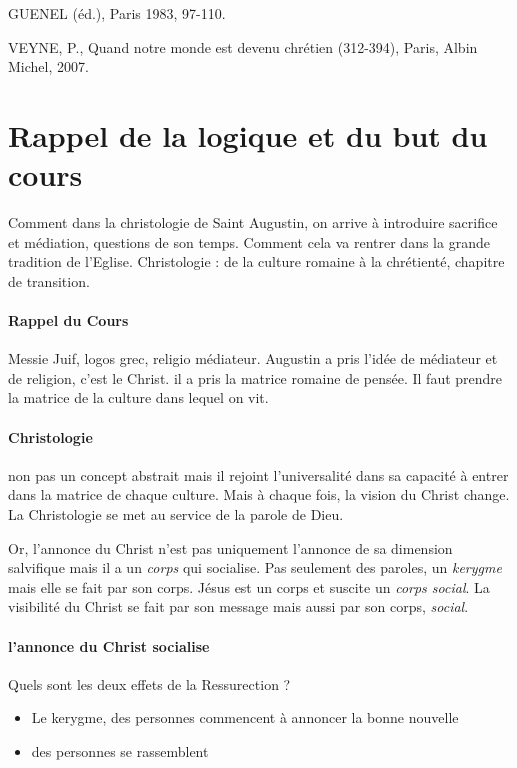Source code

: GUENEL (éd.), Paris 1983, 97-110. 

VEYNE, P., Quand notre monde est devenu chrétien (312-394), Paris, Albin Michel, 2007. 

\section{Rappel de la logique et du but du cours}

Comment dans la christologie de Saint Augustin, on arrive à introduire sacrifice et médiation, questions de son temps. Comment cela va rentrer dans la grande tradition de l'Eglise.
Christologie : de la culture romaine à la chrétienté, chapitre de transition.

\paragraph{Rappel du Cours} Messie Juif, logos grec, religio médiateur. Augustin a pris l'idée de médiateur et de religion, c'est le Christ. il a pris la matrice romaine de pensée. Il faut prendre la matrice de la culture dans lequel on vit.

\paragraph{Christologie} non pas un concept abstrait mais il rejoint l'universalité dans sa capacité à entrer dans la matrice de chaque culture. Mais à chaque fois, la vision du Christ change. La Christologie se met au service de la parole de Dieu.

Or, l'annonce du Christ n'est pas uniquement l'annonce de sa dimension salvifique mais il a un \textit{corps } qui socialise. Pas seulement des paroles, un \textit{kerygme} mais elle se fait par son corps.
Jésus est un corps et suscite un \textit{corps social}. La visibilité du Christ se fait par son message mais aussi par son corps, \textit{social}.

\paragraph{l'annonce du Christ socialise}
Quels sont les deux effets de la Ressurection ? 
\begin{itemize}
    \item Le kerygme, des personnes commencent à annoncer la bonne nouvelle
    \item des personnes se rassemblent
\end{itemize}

### Action item
Omit the images and transcribe all of the records above word for word.

### Your solution
Source code

: GUENEL (éd.), Paris 1983, 97-110. 

VEYNE, P., Quand notre monde est devenu chrétien (312-394), Paris, Albin Michel, 2007. 

\section{Rappel de la logique et du but du cours}

Comment dans la christologie de Saint Augustin, on arrive à introduire sacrifice et médiation, questions de son temps. Comment cela va rentrer dans la grande tradition de l'Eglise.
Christologie : de la culture romaine à la chrétienté, chapitre de transition.

\paragraph{Rappel du Cours} Messie Juif, logos grec, religio médiateur. Augustin a pris l'idée de médiateur et de religion, c'est le Christ. il a pris la matrice romaine de pensée. Il faut prendre la matrice de la culture dans lequel on vit.

\paragraph{Christologie} non pas un concept abstrait mais il rejoint l'universalité dans sa capacité à entrer dans la matrice de chaque culture. Mais à chaque fois, la vision du Christ change. La Christologie se met au service de la parole de Dieu.

Or, l'annonce du Christ n'est pas uniquement l'annonce de sa dimension salvifique mais il a un \textit{corps } qui socialise. Pas seulement des paroles, un \textit{kerygme} mais elle se fait par son corps.
Jésus est un corps et suscite un \textit{corps social}. La visibilité du Christ se fait par son message mais aussi par son corps, \textit{social}.

\paragraph{l'annonce du Christ socialise}
Quels sont les deux effets de la Ressurection ? 
\begin{itemize}
    \item Le kerygme, des personnes commencent à annoncer la bonne nouvelle
    \item des personnes se rassemblent
\end{itemize}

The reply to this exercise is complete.